07/02/2023 - Results - 1st round
As anticipated by the polls, former foreign minister (2018-2022) and former government spokesman (2013-2018) Nikos Christodoulides came out ahead in the first round of the presidential election on 5 February in Cyprus. The former member of the Democratic Rally (DISY), supported by the Democratic Party (DIKO), the Movement for Social Democracy (EDEK), the Solidarity Movement (DIPA) and who ran as an independent candidate, won 32.04% of the vote.
He was ahead of Andreas Mavroyiannis, who won 29.60% of the vote. The second place won by this diplomat, former negotiator of the Greek Cypriot community on the issue of the partition of the island and permanent representative of Cyprus to the United Nations and the European Union, who ran as an independent but was supported by the Progressive Workers' Party (AKEL) and the left-wing formation Generation Change, is the surprise of this election.
The two men will face each other in the second round of the presidential election on 12 February.
Averof Neophytou, president of the Democratic Rally (DISY), came third with 26.11% of the vote. Christos Christou, president of the radical right-wing populist and nationalist party, the National Popular Front (ELAM), came 4th with 6.04% of the vote.
The other 10 candidates each received under 2%.
Almost three quarters of Cypriots went to the polls: the turnout rose to 72.05%. It was almost equivalent to that recorded in the first round of the previous presidential election on 28 January 2018 (+0.17 points). Of the 561,000 registered voters, 730 were Turkish Cypriots registered in the southern part of the island and 10,346 were Cypriots living abroad.
Results of the 1st round of the presidential election on 5 February 2023 in Cyprus
Source : http://live.elections.moi.gov.cy/Greek/PRESIDENTIAL_ELECTIONS_2023/Islandwide
Nikos Christodoulides positioned himself as a candidate capable of uniting Cypriots across party lines and bringing his compatriots together across ideological divides. He started his election campaign early, even though in a discreet way, long before his competitors.
When the first results were announced, Nikos Christodoulides called for "unity" to "truly meet the expectations of the Cypriot people". "Cyprus has spoken clearly (...) I remain faithful to my desire for a government with a broad horizon. Our door is open to all those who share our concern for the future, for the world we will leave to our children. We are not excluding anyone.

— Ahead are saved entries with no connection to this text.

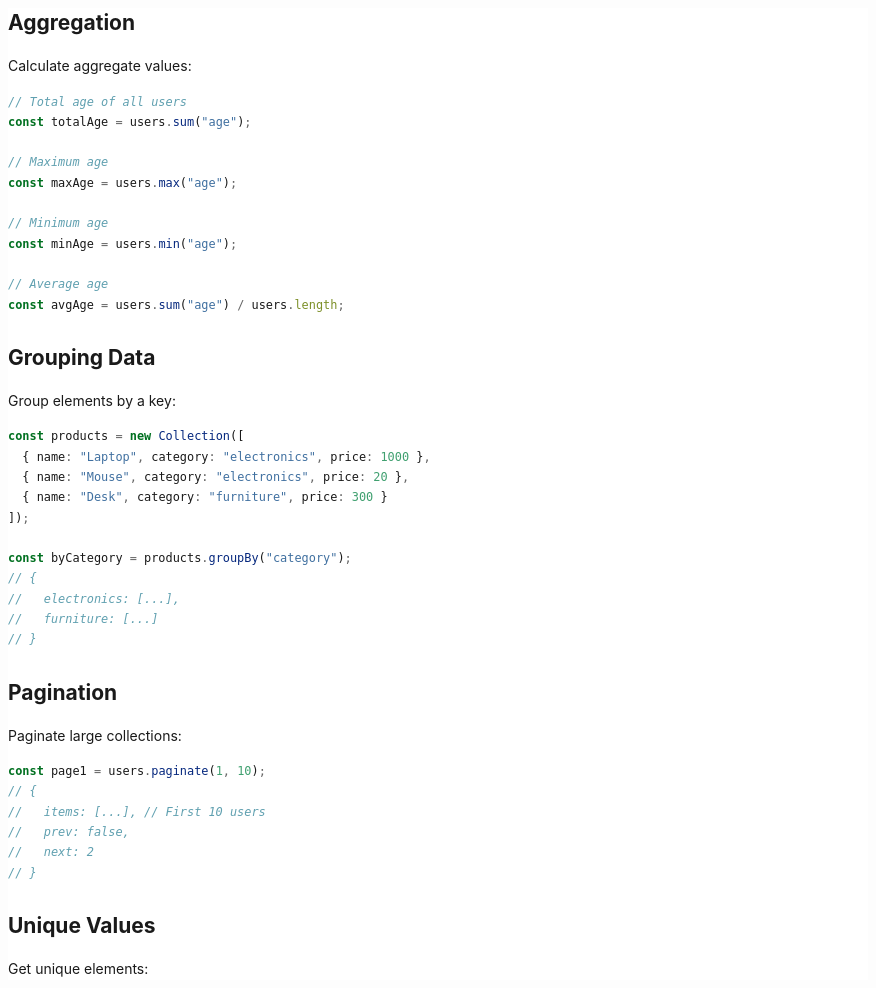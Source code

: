 ## Aggregation

Calculate aggregate values:

```typescript
// Total age of all users
const totalAge = users.sum("age");

// Maximum age
const maxAge = users.max("age");

// Minimum age
const minAge = users.min("age");

// Average age
const avgAge = users.sum("age") / users.length;
```

## Grouping Data

Group elements by a key:

```typescript
const products = new Collection([
  { name: "Laptop", category: "electronics", price: 1000 },
  { name: "Mouse", category: "electronics", price: 20 },
  { name: "Desk", category: "furniture", price: 300 }
]);

const byCategory = products.groupBy("category");
// {
//   electronics: [...],
//   furniture: [...]
// }
```

## Pagination

Paginate large collections:

```typescript
const page1 = users.paginate(1, 10);
// {
//   items: [...], // First 10 users
//   prev: false,
//   next: 2
// }
```

## Unique Values

Get unique elements:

Although Nikos Christodoulides has broken with the Democratic Rally, opinion polls predicted that the independent candidate would receive about a third of the votes of his former party. So what will DISY decide to do in the second round? Some of its members blame Nikos Christodoulides for dividing the party by deciding to run for president on his own and presenting himself as an independent candidate while he was a member of the Democratic Rally, for which he was expelled in January.

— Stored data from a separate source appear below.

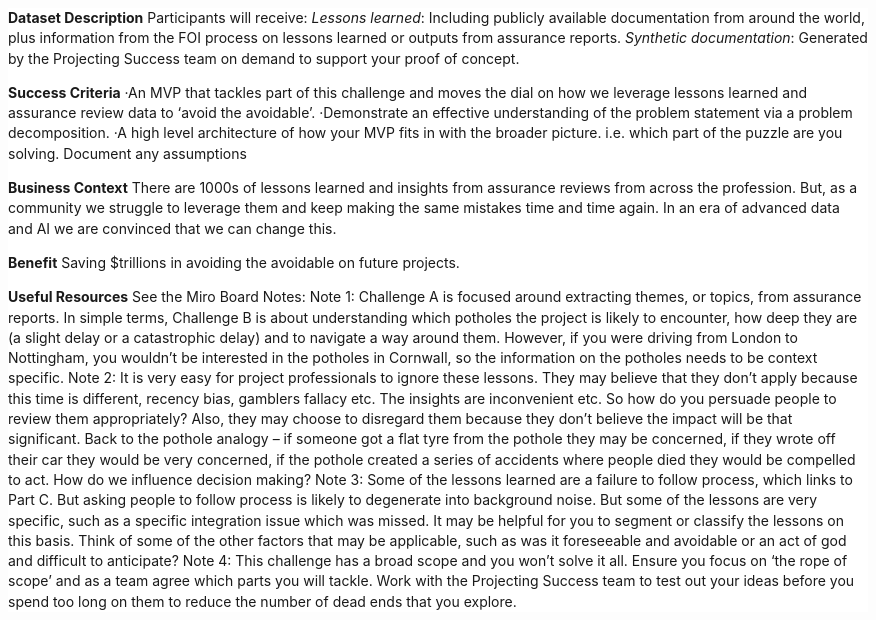 **Dataset Description**
Participants will receive:
*Lessons learned*: Including publicly available documentation from around the world, plus
information from the FOI process on lessons learned or outputs from assurance reports.
*Synthetic documentation*: Generated by the Projecting Success team on demand to support
your proof of concept.

**Success Criteria**
·An MVP that tackles part of this challenge and moves the dial on how we leverage lessons
learned and assurance review data to ‘avoid the avoidable’.
·Demonstrate an effective understanding of the problem statement via a problem
decomposition.
·A high level architecture of how your MVP fits in with the broader picture. i.e. which part of
the puzzle are you solving. Document any assumptions

**Business Context**
There are 1000s of lessons learned and insights from assurance reviews from across the
profession. But, as a community we struggle to leverage them and keep making the same
mistakes time and time again. In an era of advanced data and AI we are convinced that we
can change this.

**Benefit**
Saving $trillions in avoiding the avoidable on future projects.

**Useful Resources**
See the Miro Board
Notes:
Note 1: Challenge A is focused around extracting themes, or topics, from assurance reports. In simple
terms, Challenge B is about understanding which potholes the project is likely to encounter, how deep
they are (a slight delay or a catastrophic delay) and to navigate a way around them. However, if you were
driving from London to Nottingham, you wouldn’t be interested in the potholes in Cornwall, so the
information on the potholes needs to be context specific.
Note 2: It is very easy for project professionals to ignore these lessons. They may believe that they don’t
apply because this time is different, recency bias, gamblers fallacy etc. The insights are inconvenient
etc. So how do you persuade people to review them appropriately?
Also, they may choose to disregard them because they don’t believe the impact will be that significant.
Back to the pothole analogy – if someone got a flat tyre from the pothole they may be concerned, if they
wrote off their car they would be very concerned, if the pothole created a series of accidents where
people died they would be compelled to act. How do we influence decision making?
Note 3: Some of the lessons learned are a failure to follow process, which links to Part C. But asking
people to follow process is likely to degenerate into background noise. But some of the lessons are very
specific, such as a specific integration issue which was missed. It may be helpful for you to segment or
classify the lessons on this basis. Think of some of the other factors that may be applicable, such as was
it foreseeable and avoidable or an act of god and difficult to anticipate?
Note 4: This challenge has a broad scope and you won’t solve it all. Ensure you focus on ‘the rope of
scope’ and as a team agree which parts you will tackle. Work with the Projecting Success team to test
out your ideas before you spend too long on them to reduce the number of dead ends that you explore.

Andreas Mavroyiannis was able to convince people that he represented a promise of change after 10 years of Nicos Anastasiades' presidency. He benefited from the support of the well-organised and efficient Progressive Workers' Party which was able to mobilise its supporters. "This second place is explained by the fact that Andreas Mavroyiannis won the support of one party while Averof Neophytou failed to win it from the Democratic Rally," said Fiona Mullen, director of the Sapienta Economics Institute.
Averof Neophytou suffered from the mistakes of the outgoing government, especially the "golden passport" scandal. The Cypriot authorities issued passports to thousands of foreign investors in exchange for a €2.5 million investment on the island (which could have involved the purchase of a residence). Launched in 2007, the Cyprus Investment Programme (CIP) grew especially after the economic crisis of 2013 when the country was on the verge of bankruptcy. According to the Ministry of the Interior, around 4,000 foreigners have benefited from this programme which has generated some €8 billion in revenue. The European Commission regularly denounces the lax attitude of certain states in controlling applicants and the lack of transparency in the granting procedures, the security risks that these procedures represent, and the opportunities for money laundering and tax evasion that they constitute. The so-called golden passport system was abolished on 1 November 2021.
"Corruption is central to the debate, as is the economy and everyday life. The Cyprus problem (the division of the island) is a secondary issue," said Giorgos Kentas, professor at the University of Nicosia. Nikos Christodoulides, although a member of the outgoing majority, does not seem to have been affected by the scandal. "The explanation he has given seemed plausible to the population, he said he had no direct responsibility," said Andreas Theophanous, a political scientist at the Cyprus Center for European and International Affairs at the University of Nicosia.
Nikos Christodoulides and Andreas Mavroyiannis will meet for a final televised debate on 9 February. The latest opinion polls forecast Nikos Christodoulides to win on 12 February ahead of Andreas Mavroyiannis with 58.30% of the vote against 41.70%.